Question

Relationship between the ratio of specific heats ( $\gamma$ ) of gas and degree of freedom $'f'$ will be
A. $\gamma = f + 2$
B. $\dfrac{1}{\gamma } = \dfrac{1}{f} + \dfrac{1}{2}$
C. $f = \dfrac{2}{{\gamma - 1}}$
D. $f = 2\left( {\gamma - 1} \right)$

Answer 1

In order to solve this you have to remember the concepts of the specific heats and the degree of freedom and also the relationship between the ratio of specific heats of gas and the degree of freedom. And also recall the formula for specific heat at constant pressure and constant volume and their relationship.

Formula used:
The ratio of specific heats ( $\gamma$ ) of gas is given by
$\gamma = \dfrac{{{C_P}}}{{{C_V}}}$
Where, ${C_P}$​ is the specific heat at constant pressure
${C_V}$ is the specific heat at constant volume
The internal energy with degree of freedom $'f'$, is given by
$U = \dfrac{f}{2}{K_B}T$
Where, $U$ is the internal energy
$f$ is the degree of freedom
${K_B}$​ is Boltzmann's constant
$T$ is the temperature

Complete step by step solution:
We know that the ratio of specific heats ( $\gamma$ ) of gas is given by
$\gamma = \dfrac{{{C_P}}}{{{C_V}}}$ ..............(i)
and the formula for internal energy with degree of freedom $'f'$, is given by
$U = \dfrac{f}{2}{K_B}T$ …………….(ii)
We know that the total energy is
$E = U \times N$ ……………..(iii)
Where, $N$ is the no. of molecules
Now putting the value from equation (ii)
$E = \dfrac{f}{2}N{K_B}T$
Now take $R = N{K_B}$, we have
$\Rightarrow E = \dfrac{f}{2}RT$ ………….(iv)
Now, we know that the specific heat at constant volume is given by,
${C_V} = {\left( {\dfrac{{\partial E}}{{\partial T}}} \right)_V}$
On putting value of E from equation (iv) and then further solve, we have
$\Rightarrow {C_V} = \dfrac{f}{2}R$ …………..(v)
Now the relation between the specific heats is given by,
${C_P} - {C_V} = R$
On putting the value of ${C_V}$ in the above equation from equation (v), we get
${C_P} = \dfrac{R}{2}\left( {f + 2} \right)$ …………….(vi)
Now put the values from equation (v) and (vi) in equation (i),
$\gamma = \dfrac{{\dfrac{R}{2}\left( {f + 2} \right)}}{{\dfrac{R}{2}fT}}$
$\Rightarrow \gamma = 1 + \dfrac{2}{f}$
On further solving we have,
$f = \dfrac{2}{{\gamma - 1}}$
Hence, this is the relationship between the ratio of specific heats ( $\gamma$ ) of gas and degree of freedom $'f'$.

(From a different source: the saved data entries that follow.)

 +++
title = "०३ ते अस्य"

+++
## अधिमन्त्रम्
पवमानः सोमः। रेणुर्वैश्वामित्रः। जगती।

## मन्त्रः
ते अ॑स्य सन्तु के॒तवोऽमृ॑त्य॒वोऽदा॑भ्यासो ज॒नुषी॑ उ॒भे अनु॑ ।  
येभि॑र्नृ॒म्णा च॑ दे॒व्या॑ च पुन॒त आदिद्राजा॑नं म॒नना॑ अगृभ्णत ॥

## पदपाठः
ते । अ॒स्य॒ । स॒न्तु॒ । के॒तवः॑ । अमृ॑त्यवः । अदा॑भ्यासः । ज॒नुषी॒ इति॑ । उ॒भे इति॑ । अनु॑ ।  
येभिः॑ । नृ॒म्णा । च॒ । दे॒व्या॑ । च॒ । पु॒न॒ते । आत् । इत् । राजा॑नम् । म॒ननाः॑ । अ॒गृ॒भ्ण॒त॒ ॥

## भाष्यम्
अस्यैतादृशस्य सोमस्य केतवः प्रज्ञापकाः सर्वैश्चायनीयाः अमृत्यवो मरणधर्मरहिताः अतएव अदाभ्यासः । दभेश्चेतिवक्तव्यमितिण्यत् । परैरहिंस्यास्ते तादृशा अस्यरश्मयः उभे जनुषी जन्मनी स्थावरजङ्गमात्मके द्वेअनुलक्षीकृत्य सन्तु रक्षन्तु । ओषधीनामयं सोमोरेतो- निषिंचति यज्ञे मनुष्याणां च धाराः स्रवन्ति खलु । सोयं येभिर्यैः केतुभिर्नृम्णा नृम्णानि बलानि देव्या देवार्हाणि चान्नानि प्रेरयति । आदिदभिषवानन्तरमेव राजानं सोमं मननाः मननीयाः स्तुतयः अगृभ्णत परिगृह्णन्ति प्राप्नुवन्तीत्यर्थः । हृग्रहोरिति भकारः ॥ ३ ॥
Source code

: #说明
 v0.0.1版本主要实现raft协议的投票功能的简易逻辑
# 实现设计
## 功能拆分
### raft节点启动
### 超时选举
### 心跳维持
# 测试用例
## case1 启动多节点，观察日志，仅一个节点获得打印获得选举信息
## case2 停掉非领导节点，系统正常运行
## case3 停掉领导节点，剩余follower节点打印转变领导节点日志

Therefore, the correct option is C

Note: The specific heat at constant pressure is greater than the specific heat at the constant volume, because when the heat is added at constant pressure, the material expands and works whereas when we add a gas at constant volume then no work is done.